La Tunisie fait de la résis-danse

Le week-end dernier, une représentation un peu spéciale est venue rompre la monotonie du quotidien.

Petits rats de l’opéra dans le train TGM, breakdance entre les étals du marché central de Tunis, et acrobates aériens suspendus au pont Habib Bourguiba ont surpris et émerveillé les passants, puis séduit les réseaux sociaux avec leur spectacle intitulé "Street Dreams" (Voir la vidéo ci-dessus)

Mais qui sont ses artistes de rue qui font le show là où on ne les attend pas? Des "danseurs citoyens" adeptes des représentations publiques, uniques et poétiques.

Créée par le danseur et chorégraphe Bahri Ben Yahmed pour "défendre le statut des danseurs auprès des autorités", cette association transforme les rues de Tunis en grandes scènes ouvertes à tous. Un spectacle insolite où les corps se fondent dans le décor, où les danseurs se mêlent à la foule, pour ne former qu’un.

"Créer, c’est résister. Résister, c’est créer", a dit Stéphane Hessel. Et ces Tunisiens l’ont pris au mot.

L’art urbain, au corps à corps

Interrogé par le HuffPost Maghreb, Bahri Ben Yahmed déplore le fait que "nos jeunes danseurs sont laissés à l’abandon", ignorés des pouvoirs politiques. "Pourtant le nombre de danseurs pratiquant cet art ne cesse de croître."

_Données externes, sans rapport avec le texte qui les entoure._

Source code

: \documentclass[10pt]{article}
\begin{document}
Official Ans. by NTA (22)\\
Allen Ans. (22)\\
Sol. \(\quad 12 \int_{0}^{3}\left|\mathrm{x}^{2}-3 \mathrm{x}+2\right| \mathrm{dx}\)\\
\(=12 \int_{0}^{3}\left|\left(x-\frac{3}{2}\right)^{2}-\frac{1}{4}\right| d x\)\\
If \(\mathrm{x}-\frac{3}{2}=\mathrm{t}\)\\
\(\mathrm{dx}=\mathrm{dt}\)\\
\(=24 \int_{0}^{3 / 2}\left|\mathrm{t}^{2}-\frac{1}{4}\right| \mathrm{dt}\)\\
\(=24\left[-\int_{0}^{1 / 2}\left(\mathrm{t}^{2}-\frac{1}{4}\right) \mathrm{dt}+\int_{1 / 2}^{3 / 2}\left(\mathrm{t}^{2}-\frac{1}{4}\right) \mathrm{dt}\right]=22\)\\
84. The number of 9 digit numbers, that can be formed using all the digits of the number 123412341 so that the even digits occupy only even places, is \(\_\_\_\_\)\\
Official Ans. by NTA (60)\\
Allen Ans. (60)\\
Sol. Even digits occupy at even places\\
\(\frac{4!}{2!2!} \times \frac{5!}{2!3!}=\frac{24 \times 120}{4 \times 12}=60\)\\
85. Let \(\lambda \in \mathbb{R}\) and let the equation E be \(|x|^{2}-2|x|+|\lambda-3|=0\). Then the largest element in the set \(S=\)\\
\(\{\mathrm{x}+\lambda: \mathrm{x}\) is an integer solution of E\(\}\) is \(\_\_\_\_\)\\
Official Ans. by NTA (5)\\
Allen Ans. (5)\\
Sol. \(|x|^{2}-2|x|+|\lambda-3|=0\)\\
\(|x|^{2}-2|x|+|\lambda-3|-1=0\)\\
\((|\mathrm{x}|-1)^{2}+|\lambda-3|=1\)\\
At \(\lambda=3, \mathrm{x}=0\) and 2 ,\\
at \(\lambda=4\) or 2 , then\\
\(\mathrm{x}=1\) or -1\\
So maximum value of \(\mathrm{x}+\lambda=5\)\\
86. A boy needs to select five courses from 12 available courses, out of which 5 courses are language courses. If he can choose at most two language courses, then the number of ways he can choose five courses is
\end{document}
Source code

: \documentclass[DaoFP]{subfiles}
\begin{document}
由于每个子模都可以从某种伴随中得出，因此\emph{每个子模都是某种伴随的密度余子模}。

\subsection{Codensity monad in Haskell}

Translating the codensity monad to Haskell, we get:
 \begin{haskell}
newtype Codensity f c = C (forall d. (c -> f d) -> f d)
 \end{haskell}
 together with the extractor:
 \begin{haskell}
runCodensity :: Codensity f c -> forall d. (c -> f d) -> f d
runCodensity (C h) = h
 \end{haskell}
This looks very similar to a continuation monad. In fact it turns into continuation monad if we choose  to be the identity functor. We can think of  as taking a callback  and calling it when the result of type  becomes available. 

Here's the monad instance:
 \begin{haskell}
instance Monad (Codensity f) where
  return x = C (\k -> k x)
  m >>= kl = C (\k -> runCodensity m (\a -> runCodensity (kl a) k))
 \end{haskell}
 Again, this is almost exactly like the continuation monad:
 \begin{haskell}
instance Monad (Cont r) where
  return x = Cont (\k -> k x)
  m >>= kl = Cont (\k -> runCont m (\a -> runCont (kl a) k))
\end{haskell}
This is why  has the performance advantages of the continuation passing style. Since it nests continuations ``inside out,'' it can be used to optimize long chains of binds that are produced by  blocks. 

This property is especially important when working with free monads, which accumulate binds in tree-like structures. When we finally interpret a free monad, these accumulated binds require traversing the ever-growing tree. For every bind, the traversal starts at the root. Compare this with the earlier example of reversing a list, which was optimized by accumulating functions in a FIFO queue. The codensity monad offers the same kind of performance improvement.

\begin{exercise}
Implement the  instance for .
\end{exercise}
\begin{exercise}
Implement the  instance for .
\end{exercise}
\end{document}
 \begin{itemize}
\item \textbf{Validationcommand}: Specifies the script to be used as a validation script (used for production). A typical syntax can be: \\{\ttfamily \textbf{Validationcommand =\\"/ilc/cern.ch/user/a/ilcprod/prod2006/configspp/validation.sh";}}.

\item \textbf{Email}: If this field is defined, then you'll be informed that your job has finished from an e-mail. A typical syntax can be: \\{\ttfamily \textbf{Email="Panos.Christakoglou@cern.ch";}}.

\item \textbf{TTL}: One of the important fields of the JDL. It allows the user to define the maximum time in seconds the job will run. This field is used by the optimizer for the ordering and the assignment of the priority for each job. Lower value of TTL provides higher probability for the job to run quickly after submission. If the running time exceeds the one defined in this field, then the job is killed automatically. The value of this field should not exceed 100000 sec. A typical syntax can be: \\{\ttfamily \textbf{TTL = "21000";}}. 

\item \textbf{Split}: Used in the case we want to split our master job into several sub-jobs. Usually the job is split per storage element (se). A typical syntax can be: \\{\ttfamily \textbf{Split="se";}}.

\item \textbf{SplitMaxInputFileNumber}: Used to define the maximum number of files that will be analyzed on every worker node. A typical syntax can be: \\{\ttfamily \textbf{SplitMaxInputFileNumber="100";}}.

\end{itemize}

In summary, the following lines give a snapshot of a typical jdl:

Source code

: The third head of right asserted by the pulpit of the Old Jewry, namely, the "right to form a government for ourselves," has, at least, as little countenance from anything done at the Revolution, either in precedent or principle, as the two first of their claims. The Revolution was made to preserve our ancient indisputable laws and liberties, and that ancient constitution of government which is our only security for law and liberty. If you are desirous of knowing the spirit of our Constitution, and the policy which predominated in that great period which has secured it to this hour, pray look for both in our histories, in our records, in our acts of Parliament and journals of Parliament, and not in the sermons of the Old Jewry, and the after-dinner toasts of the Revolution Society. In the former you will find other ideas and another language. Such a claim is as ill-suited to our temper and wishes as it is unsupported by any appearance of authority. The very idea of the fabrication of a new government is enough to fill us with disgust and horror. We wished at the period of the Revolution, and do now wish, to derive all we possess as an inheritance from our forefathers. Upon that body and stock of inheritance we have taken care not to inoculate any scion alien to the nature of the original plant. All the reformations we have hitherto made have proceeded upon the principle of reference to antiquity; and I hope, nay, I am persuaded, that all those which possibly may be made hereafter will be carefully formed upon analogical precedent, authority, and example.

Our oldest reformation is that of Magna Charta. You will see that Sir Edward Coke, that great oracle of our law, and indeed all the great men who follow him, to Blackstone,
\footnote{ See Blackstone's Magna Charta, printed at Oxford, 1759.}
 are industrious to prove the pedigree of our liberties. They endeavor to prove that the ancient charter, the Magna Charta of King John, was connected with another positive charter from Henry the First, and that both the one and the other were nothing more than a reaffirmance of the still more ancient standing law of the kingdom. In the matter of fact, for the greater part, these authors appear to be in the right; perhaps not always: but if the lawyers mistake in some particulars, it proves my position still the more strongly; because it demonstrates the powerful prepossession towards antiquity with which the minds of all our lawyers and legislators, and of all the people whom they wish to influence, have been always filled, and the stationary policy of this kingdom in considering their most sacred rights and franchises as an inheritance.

Le but de l’association: faire de la danse "un métier d’avenir, accessible et fructueux" en permettant une formation complète ainsi qu’une reconnaissance de diplômes dans ce domaine par les pouvoirs publics tunisiens.

Dernière représentation en date qui n’est pas passée inaperçue, "Street Dreams" a demandé un mois de préparation et de répétitions, et la participation d’une dizaine d’artistes.

Photo: Facebook/Danseurs Citoyens (Francesca_Oggiano)

"La danse représente pour nous, un moyen de rassembler les Tunisiens au moment où le pays s’enfonce dans une crise qui accentue trop souvent la division de son peuple, nous explique Bahri. (…) Il s’agit avant tout pour nous de rétablir le lien entre expression artistique et engagement citoyen."

Et quoi de mieux que le corps pour s’exprimer et résister? En investissant des lieux non réservés aux élites de la société, en sortant "le corps de la logique du spectacle", les danseurs de l’association espèrent rapprocher les gens et les familiariser avec l’art sous toutes ses formes. Mais aussi tirer la sonnette d’alarme artistique.

"Sortir du rapport dominant-dominé, et, sans haine ni violence, dans l'improvisation du rire et de l'amour, nous nous servons du corps comme une invitation. Il est pour nous ce médiateur, une arme contre une identité en crise. A travers les cris, les larmes, les coups et l'immolation c'est bien le corps qui nous rappelle combien il faut le respecter pour rester digne. Quand dans nos désaccords on ne trouve pas de lieux politiques, sociaux, médicaux et architecturaux c'est bien souvent dans cette rue et par le corps que l’on arrive à se réunir, libre."

Au-delà des représentations, Bahri Ben Yahmed nous confie aussi avoir d’autres idées socio-économiques et culturelles en tête pour le grand Tunis et les régions plus reculées, comme réaménager l’ancien centre national de la danse, aujourd’hui en ruines, et d’y ouvrir des studios de danse.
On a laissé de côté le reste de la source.